(Records from a collection)
***
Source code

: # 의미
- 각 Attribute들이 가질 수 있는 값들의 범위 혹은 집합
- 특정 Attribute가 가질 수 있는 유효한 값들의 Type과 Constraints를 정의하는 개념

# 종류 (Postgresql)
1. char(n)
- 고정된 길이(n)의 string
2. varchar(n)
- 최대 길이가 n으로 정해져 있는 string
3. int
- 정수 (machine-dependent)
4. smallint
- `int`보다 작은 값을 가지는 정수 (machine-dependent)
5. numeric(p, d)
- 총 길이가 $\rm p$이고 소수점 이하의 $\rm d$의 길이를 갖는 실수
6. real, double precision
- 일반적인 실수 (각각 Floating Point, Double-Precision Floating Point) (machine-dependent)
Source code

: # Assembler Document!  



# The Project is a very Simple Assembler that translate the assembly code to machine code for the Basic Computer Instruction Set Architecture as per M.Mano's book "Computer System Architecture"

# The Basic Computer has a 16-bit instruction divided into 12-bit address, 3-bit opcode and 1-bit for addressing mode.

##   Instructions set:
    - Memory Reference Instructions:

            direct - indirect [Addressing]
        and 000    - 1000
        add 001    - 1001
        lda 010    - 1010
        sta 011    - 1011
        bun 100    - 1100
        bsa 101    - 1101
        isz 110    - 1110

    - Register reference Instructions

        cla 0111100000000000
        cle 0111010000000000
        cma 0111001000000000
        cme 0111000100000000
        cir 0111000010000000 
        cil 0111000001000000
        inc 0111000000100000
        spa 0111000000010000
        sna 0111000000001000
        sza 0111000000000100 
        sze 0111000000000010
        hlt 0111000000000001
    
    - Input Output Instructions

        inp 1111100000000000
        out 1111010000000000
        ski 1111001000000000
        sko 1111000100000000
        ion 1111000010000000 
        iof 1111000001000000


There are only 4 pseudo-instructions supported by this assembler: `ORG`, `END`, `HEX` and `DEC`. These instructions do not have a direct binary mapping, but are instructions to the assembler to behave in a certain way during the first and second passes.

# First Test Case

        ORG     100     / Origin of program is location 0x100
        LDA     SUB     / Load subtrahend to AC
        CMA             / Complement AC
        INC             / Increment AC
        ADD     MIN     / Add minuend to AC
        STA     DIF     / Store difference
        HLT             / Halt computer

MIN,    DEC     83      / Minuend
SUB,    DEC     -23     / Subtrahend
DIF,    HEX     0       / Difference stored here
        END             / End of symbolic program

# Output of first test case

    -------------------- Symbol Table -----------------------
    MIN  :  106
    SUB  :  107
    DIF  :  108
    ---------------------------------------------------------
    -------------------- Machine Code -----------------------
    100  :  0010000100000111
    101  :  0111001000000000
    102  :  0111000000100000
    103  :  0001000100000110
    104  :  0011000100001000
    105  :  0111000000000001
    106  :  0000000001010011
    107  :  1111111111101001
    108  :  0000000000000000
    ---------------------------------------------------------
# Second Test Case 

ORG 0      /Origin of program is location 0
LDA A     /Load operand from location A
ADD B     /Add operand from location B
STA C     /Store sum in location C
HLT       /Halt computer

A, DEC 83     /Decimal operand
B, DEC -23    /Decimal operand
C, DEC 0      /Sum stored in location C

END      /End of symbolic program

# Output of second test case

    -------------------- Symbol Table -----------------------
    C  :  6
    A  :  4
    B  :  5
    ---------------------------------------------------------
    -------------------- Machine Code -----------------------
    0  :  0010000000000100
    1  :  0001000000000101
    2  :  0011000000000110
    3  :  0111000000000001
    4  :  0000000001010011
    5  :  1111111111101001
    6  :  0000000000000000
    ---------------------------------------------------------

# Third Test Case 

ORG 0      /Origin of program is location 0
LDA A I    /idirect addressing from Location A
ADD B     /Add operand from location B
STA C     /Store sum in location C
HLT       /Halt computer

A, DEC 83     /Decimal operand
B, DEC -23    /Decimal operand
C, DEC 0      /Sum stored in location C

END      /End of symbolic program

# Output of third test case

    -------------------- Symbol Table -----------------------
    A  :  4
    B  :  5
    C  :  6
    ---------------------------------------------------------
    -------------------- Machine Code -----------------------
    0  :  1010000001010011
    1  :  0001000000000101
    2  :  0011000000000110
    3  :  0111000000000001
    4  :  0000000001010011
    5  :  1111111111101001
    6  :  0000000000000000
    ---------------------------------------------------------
***
- **What to work on**: Looking through the records, copy out every line in which the word "string" is found.

- **Task output**:
- 고정된 길이(n)의 string
- 최대 길이가 n으로 정해져 있는 string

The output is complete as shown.